Morphokinetic parameters analysis
To reduce inconsistencies in early cleavage times, we employed the time of disappearance of the pronuclei (tPNF) as the initial reference and compared the morphokinetic parameters of implanted and non-implanted embryos to analyze the potential application of these parameters in predicting embryo implantation ability.
Embryo abnormal cleavage events: Among the 238 embryos that were transplanted, 25 of them experienced early abnormal cleavage, including direct cleavage: 1 cell dividing into 3 cells, cc2 < 5 h; reverse cleavage: two blastomeres refusing after completion of division or incomplete blastomeres eventually fusing. Among them, only 3 embryos successfully implanted, but no live births were observed. Therefore, embryo abnormal cleavage can be used as an exclusion criterion for embryo selection.
Various time parameters between Implantation and Non-Implantation Embryos: t2, t4, t6, t7, and t8 show no significant difference between the two groups. The morphokinetic end points, specifically t5, were attained earlier, whereas t3 was reached later in the implantation group. Additionally, we computed the duration of the cell cycle and discovered that s2 and cc3 were shorter, in contrast to the extended durations of CC2 and S3 in the implantation group compared to the non-implantation group. (refer to Table 2 for more details).
Table 2. Comparison of morphokinetic parameters (hours) between implantation and non-implantation group.

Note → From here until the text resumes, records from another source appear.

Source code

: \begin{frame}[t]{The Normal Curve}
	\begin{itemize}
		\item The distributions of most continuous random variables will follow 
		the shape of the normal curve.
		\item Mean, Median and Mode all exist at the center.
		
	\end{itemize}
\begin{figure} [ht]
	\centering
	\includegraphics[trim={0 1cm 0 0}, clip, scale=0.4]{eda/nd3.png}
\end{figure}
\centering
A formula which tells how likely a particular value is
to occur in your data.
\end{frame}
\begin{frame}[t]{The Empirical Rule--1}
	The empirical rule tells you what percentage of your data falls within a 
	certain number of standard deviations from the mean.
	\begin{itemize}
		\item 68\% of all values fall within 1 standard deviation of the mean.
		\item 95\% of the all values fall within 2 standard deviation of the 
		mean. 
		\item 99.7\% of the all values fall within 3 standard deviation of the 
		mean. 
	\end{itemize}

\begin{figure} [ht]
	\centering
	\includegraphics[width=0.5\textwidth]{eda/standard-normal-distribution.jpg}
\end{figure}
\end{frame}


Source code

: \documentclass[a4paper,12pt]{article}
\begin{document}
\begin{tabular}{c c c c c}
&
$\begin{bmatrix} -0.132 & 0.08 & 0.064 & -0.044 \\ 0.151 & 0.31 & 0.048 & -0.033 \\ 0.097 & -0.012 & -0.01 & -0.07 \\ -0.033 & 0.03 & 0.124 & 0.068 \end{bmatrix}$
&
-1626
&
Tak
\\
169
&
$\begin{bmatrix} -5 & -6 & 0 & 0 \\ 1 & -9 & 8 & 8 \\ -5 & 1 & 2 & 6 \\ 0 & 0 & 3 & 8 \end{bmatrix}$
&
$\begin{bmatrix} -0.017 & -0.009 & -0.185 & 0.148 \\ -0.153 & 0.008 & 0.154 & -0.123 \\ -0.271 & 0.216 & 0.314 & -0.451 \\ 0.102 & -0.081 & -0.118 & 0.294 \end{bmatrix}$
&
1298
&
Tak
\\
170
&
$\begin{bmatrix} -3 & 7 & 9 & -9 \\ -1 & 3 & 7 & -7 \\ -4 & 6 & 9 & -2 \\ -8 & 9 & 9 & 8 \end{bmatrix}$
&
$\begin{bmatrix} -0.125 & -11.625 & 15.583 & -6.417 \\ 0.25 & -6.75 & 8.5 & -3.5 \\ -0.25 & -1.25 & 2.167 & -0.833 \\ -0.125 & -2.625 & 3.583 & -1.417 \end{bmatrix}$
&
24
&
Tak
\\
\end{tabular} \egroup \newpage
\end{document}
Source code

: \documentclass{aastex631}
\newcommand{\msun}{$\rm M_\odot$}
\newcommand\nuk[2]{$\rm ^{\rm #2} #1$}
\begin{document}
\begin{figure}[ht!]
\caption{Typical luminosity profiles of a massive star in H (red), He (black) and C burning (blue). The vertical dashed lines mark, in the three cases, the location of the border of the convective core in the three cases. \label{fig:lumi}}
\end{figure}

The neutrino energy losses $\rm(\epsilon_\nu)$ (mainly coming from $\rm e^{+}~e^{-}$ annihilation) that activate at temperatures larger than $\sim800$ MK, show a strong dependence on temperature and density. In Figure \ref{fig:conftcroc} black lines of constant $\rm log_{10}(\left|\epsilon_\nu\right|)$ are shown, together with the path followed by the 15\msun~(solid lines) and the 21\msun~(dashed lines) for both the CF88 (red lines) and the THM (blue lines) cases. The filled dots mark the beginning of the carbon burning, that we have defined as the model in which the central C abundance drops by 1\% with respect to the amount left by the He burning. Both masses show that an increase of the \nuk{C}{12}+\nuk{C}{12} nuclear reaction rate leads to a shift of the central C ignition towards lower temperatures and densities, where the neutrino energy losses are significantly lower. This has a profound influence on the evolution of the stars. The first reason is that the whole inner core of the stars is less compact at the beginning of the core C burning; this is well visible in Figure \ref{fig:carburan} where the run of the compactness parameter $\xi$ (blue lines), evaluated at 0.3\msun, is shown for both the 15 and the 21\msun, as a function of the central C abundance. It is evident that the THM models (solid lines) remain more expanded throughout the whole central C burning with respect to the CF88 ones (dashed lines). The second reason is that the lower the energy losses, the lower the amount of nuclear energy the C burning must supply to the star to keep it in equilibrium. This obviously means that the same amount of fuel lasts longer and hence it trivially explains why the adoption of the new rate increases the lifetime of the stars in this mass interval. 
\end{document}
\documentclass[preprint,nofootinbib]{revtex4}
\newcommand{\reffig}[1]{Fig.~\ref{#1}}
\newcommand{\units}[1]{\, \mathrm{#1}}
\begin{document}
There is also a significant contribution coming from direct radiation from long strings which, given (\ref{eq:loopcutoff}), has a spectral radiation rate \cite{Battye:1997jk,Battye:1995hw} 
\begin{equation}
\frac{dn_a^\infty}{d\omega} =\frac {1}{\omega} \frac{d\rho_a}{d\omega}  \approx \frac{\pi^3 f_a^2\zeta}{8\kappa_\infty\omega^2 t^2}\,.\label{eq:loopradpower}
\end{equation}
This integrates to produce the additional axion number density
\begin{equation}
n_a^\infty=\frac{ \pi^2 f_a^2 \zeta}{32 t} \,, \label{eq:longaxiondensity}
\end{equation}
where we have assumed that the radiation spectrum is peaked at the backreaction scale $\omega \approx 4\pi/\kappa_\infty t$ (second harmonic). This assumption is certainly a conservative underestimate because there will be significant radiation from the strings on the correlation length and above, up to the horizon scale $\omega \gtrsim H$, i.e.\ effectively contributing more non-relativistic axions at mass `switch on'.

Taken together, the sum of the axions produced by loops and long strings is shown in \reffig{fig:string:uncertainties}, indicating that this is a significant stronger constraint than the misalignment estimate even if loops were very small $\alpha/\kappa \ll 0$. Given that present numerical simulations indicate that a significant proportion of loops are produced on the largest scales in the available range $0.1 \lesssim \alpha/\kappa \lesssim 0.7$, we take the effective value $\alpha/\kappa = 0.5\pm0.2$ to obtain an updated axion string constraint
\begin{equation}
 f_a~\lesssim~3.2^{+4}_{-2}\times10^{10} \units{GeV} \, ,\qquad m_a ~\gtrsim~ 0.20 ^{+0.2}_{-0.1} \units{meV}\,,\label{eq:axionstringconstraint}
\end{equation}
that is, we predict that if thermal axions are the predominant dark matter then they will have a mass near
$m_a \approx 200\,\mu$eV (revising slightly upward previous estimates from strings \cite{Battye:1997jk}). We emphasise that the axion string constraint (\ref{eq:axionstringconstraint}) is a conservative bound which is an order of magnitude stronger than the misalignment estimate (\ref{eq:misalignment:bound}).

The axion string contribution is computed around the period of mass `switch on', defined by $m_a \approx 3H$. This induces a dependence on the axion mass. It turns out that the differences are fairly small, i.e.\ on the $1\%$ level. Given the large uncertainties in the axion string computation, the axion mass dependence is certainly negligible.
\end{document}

Grading for sHLA-G expression
In this section, we verified the relationship between the level of sHLA-G secreted in D3 ECM by ELISA and embryo implantation results. The quantity of sHLA-G in each culture solution was interpolated from the corresponding optical density (OD, 450 nm) values. Outcomes of pregnancy facilitated the creation of a Receiver Operating Characteristic (ROC) curve, which displays an Area Under the Curve (AUC) of 0.71 (95% Confidence Interval [CI]: 0.644–0.776) (Refer to Supplementary Figure S1). The computed cut-off value is defined as “a = 2.903”, with a sensitivity and specificity of 61.2% and 78.9% respectively. Thus, levels equal to or exceeding 2.903 U/mL (the established cut-off value) were designated as sHLA-G positive, while concentrations less than 2.903 U/mL were classified as sHLA-G negative (see in Supplementary Material). Based on this classification, 136 embryos are sHLA-G positive and 102 are negative for sHLA-G.The implantation rates in the sHLA-G positive group were significantly elevated compared to the sHLA-G negative group (63.24% vs. 22.5%, p = 4.5338e-10).

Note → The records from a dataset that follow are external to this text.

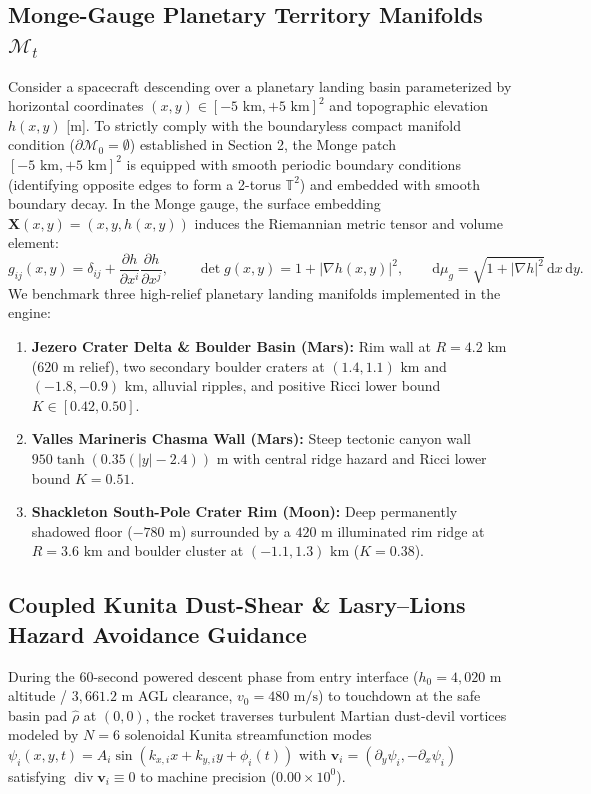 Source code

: \documentclass[11pt,a4paper,reqno]{article}
\theoremstyle{definition}
\theoremstyle{remark}
\begin{document}
\subsection[Monge-Gauge Planetary Territory Manifolds Mt]{Monge-Gauge Planetary Territory Manifolds $\mathcal{M}_t$}
Consider a spacecraft descending over a planetary landing basin parameterized by horizontal coordinates $(x, y) \in [-5\text{ km}, +5\text{ km}]^2$ and topographic elevation $h(x,y)$ [m]. To strictly comply with the boundaryless compact manifold condition ($\partial \mathcal{M}_0 = \emptyset$) established in Section 2, the Monge patch $[-5\text{ km}, +5\text{ km}]^2$ is equipped with smooth periodic boundary conditions (identifying opposite edges to form a 2-torus $\mathbb{T}^2$) and embedded with smooth boundary decay. In the Monge gauge, the surface embedding $\mathbf{X}(x,y) = (x, y, h(x,y))$ induces the Riemannian metric tensor and volume element:
\begin{equation}\label{eq:monge_metric}
  g_{ij}(x,y) = \delta_{ij} + \frac{\partial h}{\partial x^i}\frac{\partial h}{\partial x^j}, \qquad
  \det g(x,y) = 1 + |\nabla h(x,y)|^2, \qquad \mathrm{d}\mu_g = \sqrt{1 + |\nabla h|^2}\,\mathrm{d}x\,\mathrm{d}y.
\end{equation}
We benchmark three high-relief planetary landing manifolds implemented in the engine:
\begin{enumerate}
  \item \textbf{Jezero Crater Delta \& Boulder Basin (Mars):} Rim wall at $R = 4.2\text{ km}$ ($620\text{ m}$ relief), two secondary boulder craters at $(1.4, 1.1)\text{ km}$ and $(-1.8, -0.9)\text{ km}$, alluvial ripples, and positive Ricci lower bound $K \in [0.42, 0.50]$.
  \item \textbf{Valles Marineris Chasma Wall (Mars):} Steep tectonic canyon wall $950\tanh(0.35(|y|-2.4))\text{ m}$ with central ridge hazard and Ricci lower bound $K = 0.51$.
  \item \textbf{Shackleton South-Pole Crater Rim (Moon):} Deep permanently shadowed floor ($-780\text{ m}$) surrounded by a $420\text{ m}$ illuminated rim ridge at $R = 3.6\text{ km}$ and boulder cluster at $(-1.1, 1.3)\text{ km}$ ($K = 0.38$).
\end{enumerate}

\subsection{Coupled Kunita Dust-Shear \& Lasry--Lions Hazard Avoidance Guidance}
During the 60-second powered descent phase from entry interface ($h_0 = 4,020\text{ m}$ altitude / $3,661.2\text{ m}$ AGL clearance, $v_0 = 480\text{ m/s}$) to touchdown at the safe basin pad $\hat{\rho}$ at $(0,0)$, the rocket traverses turbulent Martian dust-devil vortices modeled by $N = 6$ solenoidal Kunita streamfunction modes $\psi_i(x,y,t) = A_i \sin(k_{x,i} x + k_{y,i} y + \phi_i(t))$ with $\mathbf{v}_i = (\partial_y\psi_i, -\partial_x\psi_i)$ satisfying $\operatorname{div}\mathbf{v}_i \equiv 0$ to machine precision ($0.00 \times 10^{0}$).
\end{document}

Embryo grades based on a classification model
In order to explore the potential influence factors, a multivariate logistic regression analysis was performed. And the results displayed that sHLA-G levels (OR 2.350; 95%CI 1.703–3.242; p < 0.001), t5(OR 0.854; 95%CI 0.763–0.955; p = 0.006), s3 (OR 1.247; 95% CI 1.122–1.387; p < 0.001) were independent risk factors for clinical pregnancy outcome. Therefore, t5 and s3 were subsequently chosen as candidate parameters to be included into the deselection model.
We divided t5 and s3 into four quartiles (Q1, Q2, Q3, Q4) and compared the implantation rate across each quartile interval with the objective of constructing a TLI hierarchical classification model. As showen in Table 3, the highest implantation rate was observed in the first quartile (Q1) of t5 and the last quartile (Q4) of S3, suggesting that late division events possess substantial predictive value for embryonic outcomes. The two quartiles exhibiting the highest frequency of embryo implantation were selected as the optimal range for both parameters.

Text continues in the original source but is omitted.